Spotify celebrates a significant surge in its user base, boasting 220 million Premium subscribers and 551 million monthly active users as of June 30th
However, despite the remarkable growth in listener numbers, Spotify faces a concerning challenge: a decline in its average revenue per user. Currently, the average revenue per user stands at €4.27 (around $4.72), marking a 6 percent drop year-on-year and a slight fall from €4.32 (around $4.79) recorded last quarter.
Just yesterday, Spotify made headlines when it announced its decision to raise prices in the US and other global markets. The price hike mirrors similar moves made by other music streaming competitors like Apple Music, Amazon Music, Tidal, and YouTube Music Premium. The objective behind these price increases is clear – to reverse the downward trend in revenue per user. However, the impact of these changes won’t be apparent until the next quarter.
Throughout 2023, Spotify has been undergoing a series of measures aimed at enhancing efficiency. As outlined by CEO Daniel Ek, the company’s priorities for the year have been “speed and efficiency.” This led to a 6 percent reduction in its global workforce, amounting to an estimated 600 employees, in January. In April, Spotify took further steps by shutting down its Clubhouse competitor, Spotify Live, and its Worldle competitor, Heardle. Additionally, the company axed an additional 200 roles from its podcasting division in June.
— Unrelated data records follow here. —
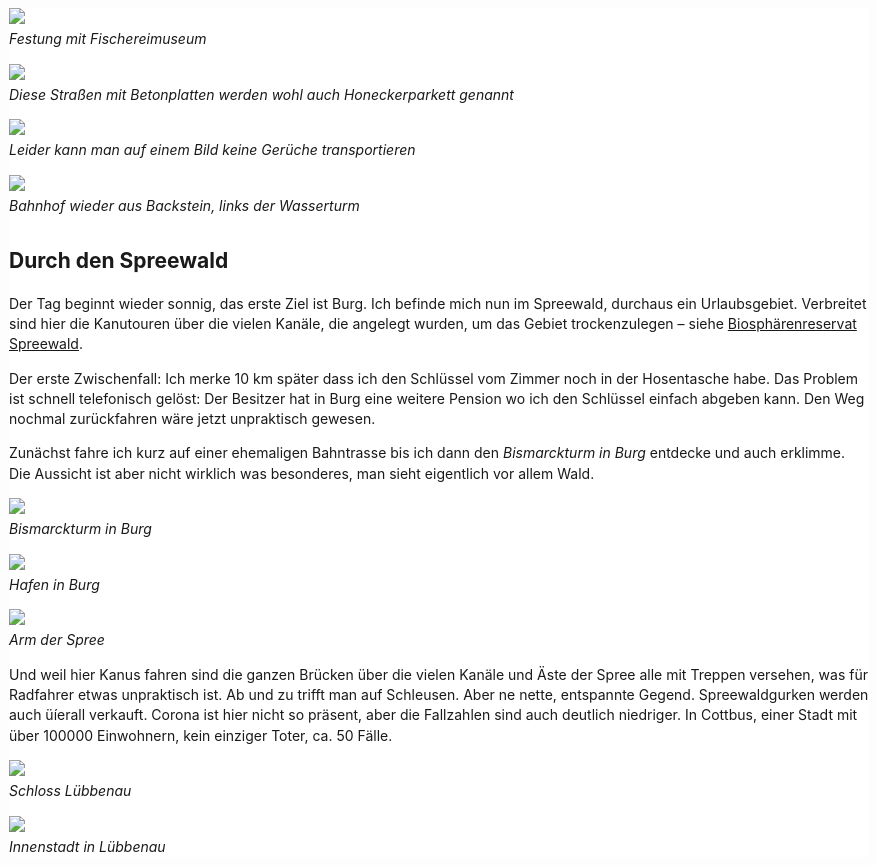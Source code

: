![]({static}/images/2020_05_spree/2020-06-02_193241.jpg) <br />
_Festung mit Fischereimuseum_

![]({static}/images/2020_05_spree/2020-06-02_195435.jpg) <br />
_Diese Straßen mit Betonplatten werden wohl auch Honeckerparkett genannt_

![]({static}/images/2020_05_spree/2020-06-02_202356.jpg) <br />
_Leider kann man auf einem Bild keine Gerüche transportieren_

![]({static}/images/2020_05_spree/2020-06-02_205714.jpg) <br />
_Bahnhof wieder aus Backstein, links der Wasserturm_

## Durch den Spreewald

Der Tag beginnt wieder sonnig, das erste Ziel ist Burg. Ich befinde mich nun im
Spreewald, durchaus ein Urlaubsgebiet. Verbreitet sind hier die Kanutouren über
die vielen Kanäle, die angelegt wurden, um das Gebiet trockenzulegen – siehe
[Biosphärenreservat Spreewald](https://de.wikipedia.org/wiki/Biosphärenreservat_Spreewald).

Der erste Zwischenfall: Ich merke 10 km später dass ich den Schlüssel vom
Zimmer noch in der Hosentasche habe. Das Problem ist schnell telefonisch
gelöst: Der Besitzer hat in Burg eine weitere Pension wo ich den Schlüssel
einfach abgeben kann. Den Weg nochmal zurückfahren wäre jetzt unpraktisch
gewesen.

Zunächst fahre ich kurz auf einer ehemaligen Bahntrasse bis ich dann den
_Bismarckturm in Burg_ entdecke und auch erklimme. Die Aussicht ist aber nicht
wirklich was besonderes, man sieht eigentlich vor allem Wald.

![]({static}/images/2020_05_spree/2020-06-03_111430.jpg) <br />
_Bismarckturm in Burg_

![]({static}/images/2020_05_spree/2020-06-03_113419.jpg) <br />
_Hafen in Burg_

![]({static}/images/2020_05_spree/2020-06-03_122840.jpg) <br />
_Arm der Spree_

Und weil hier Kanus fahren sind die ganzen Brücken über die vielen Kanäle und
Äste der Spree alle mit Treppen versehen, was für Radfahrer etwas unpraktisch
ist. Ab und zu trifft man auf Schleusen. Aber ne nette, entspannte Gegend.
Spreewaldgurken werden auch üíerall verkauft. Corona ist hier nicht so präsent,
aber die Fallzahlen sind auch deutlich niedriger. In Cottbus, einer Stadt mit
über 100000 Einwohnern, kein einziger Toter, ca. 50 Fälle.

![]({static}/images/2020_05_spree/2020-06-03_150435.jpg) <br />
_Schloss Lübbenau_

![]({static}/images/2020_05_spree/2020-06-03_151536.jpg) <br />
_Innenstadt in Lübbenau_
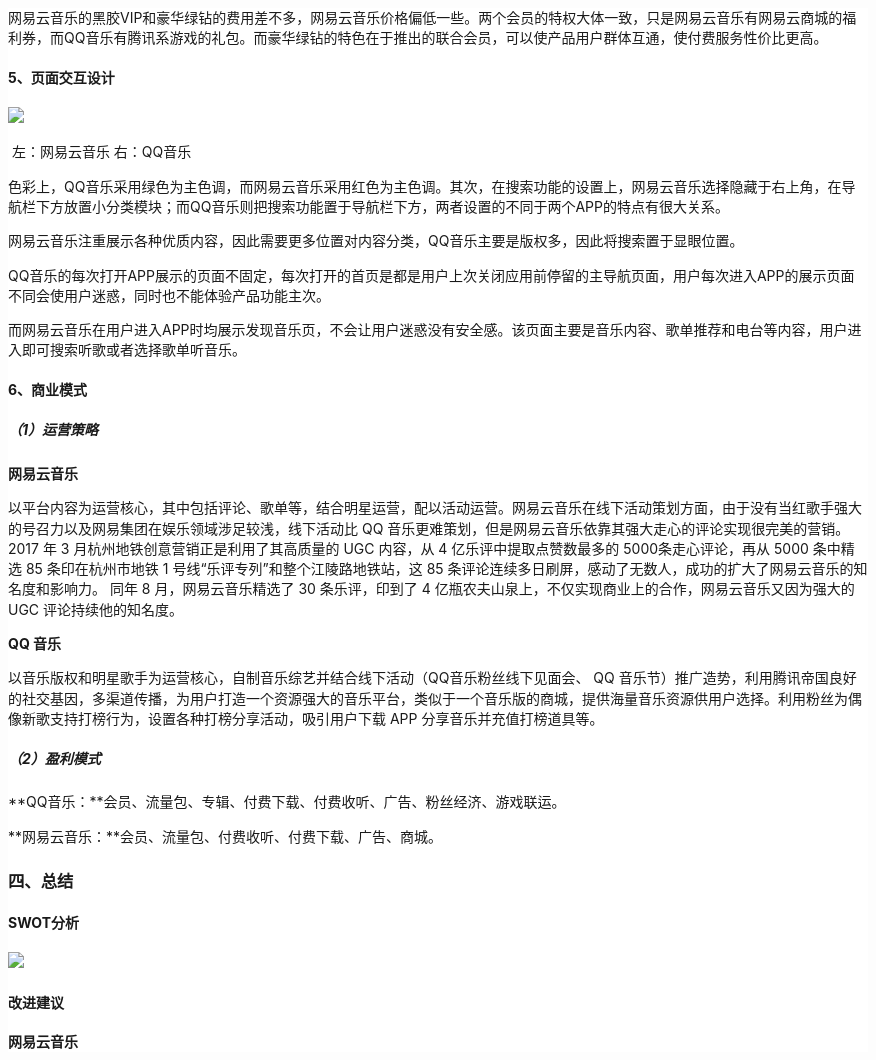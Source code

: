 网易云音乐的黑胶VIP和豪华绿钻的费用差不多，网易云音乐价格偏低一些。两个会员的特权大体一致，只是网易云音乐有网易云商城的福利券，而QQ音乐有腾讯系游戏的礼包。而豪华绿钻的特色在于推出的联合会员，可以使产品用户群体互通，使付费服务性价比更高。



#### 5、页面交互设计

![](/images/23.jpg)

​																左：网易云音乐             右：QQ音乐

色彩上，QQ音乐采用绿色为主色调，而网易云音乐采用红色为主色调。其次，在搜索功能的设置上，网易云音乐选择隐藏于右上角，在导航栏下方放置小分类模块；而QQ音乐则把搜索功能置于导航栏下方，两者设置的不同于两个APP的特点有很大关系。

网易云音乐注重展示各种优质内容，因此需要更多位置对内容分类，QQ音乐主要是版权多，因此将搜索置于显眼位置。

QQ音乐的每次打开APP展示的页面不固定，每次打开的首页是都是用户上次关闭应用前停留的主导航页面，用户每次进入APP的展示页面不同会使用户迷惑，同时也不能体验产品功能主次。

而网易云音乐在用户进入APP时均展示发现音乐页，不会让用户迷惑没有安全感。该页面主要是音乐内容、歌单推荐和电台等内容，用户进入即可搜索听歌或者选择歌单听音乐。



#### 6、商业模式

##### （1）运营策略

**网易云音乐**

以平台内容为运营核心，其中包括评论、歌单等，结合明星运营，配以活动运营。网易云音乐在线下活动策划方面，由于没有当红歌手强大的号召力以及网易集团在娱乐领域涉足较浅，线下活动比 QQ 音乐更难策划，但是网易云音乐依靠其强大走心的评论实现很完美的营销。 2017 年 3 月杭州地铁创意营销正是利用了其高质量的 UGC 内容，从 4 亿乐评中提取点赞数最多的 5000条走心评论，再从 5000 条中精选 85 条印在杭州市地铁 1 号线“乐评专列”和整个江陵路地铁站，这 85 条评论连续多日刷屏，感动了无数人，成功的扩大了网易云音乐的知名度和影响力。 同年 8 月，网易云音乐精选了 30 条乐评，印到了 4 亿瓶农夫山泉上，不仅实现商业上的合作，网易云音乐又因为强大的 UGC 评论持续他的知名度。



**QQ 音乐**

以音乐版权和明星歌手为运营核心，自制音乐综艺并结合线下活动（QQ音乐粉丝线下见面会、 QQ 音乐节）推广造势，利用腾讯帝国良好的社交基因，多渠道传播，为用户打造一个资源强大的音乐平台，类似于一个音乐版的商城，提供海量音乐资源供用户选择。利用粉丝为偶像新歌支持打榜行为，设置各种打榜分享活动，吸引用户下载 APP 分享音乐并充值打榜道具等。 



##### （2）盈利模式

**QQ音乐：**会员、流量包、专辑、付费下载、付费收听、广告、粉丝经济、游戏联运。

**网易云音乐：**会员、流量包、付费收听、付费下载、广告、商城。



### 四、总结

#### SWOT分析

![](/images/24.png)



#### 改进建议

**网易云音乐**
The second quarter of this year saw Spotify report a net loss of €302 million (approximately $333 million), in contrast to a loss of €125 million (around $138.5 million) during the same quarter last year. Although the company has traditionally prioritized growth over quarterly profits, it is evident that Spotify is committed to reducing these losses in the future.
Interestingly, Spotify’s earnings release does not mention its long-awaited HiFi streaming option, which was announced more than two years ago. The HiFi streaming was intended to offer CD-quality lossless streams to users. Rumors suggest it might be introduced as part of a more expensive subscription tier known as “Supremium,” possibly making its debut in non-US markets later this year. A survey conducted last year hinted at a potential new streaming tier called “Platinum,” which would include HiFi alongside other premium features, possibly priced at $19.99 per month.
Despite lacking regular user number comparisons with its closest competitors, Spotify proudly claims the title of the world’s most popular audio streaming service. The company’s consistent growth and extensive user base have solidified its position as a dominant force in the music streaming industry.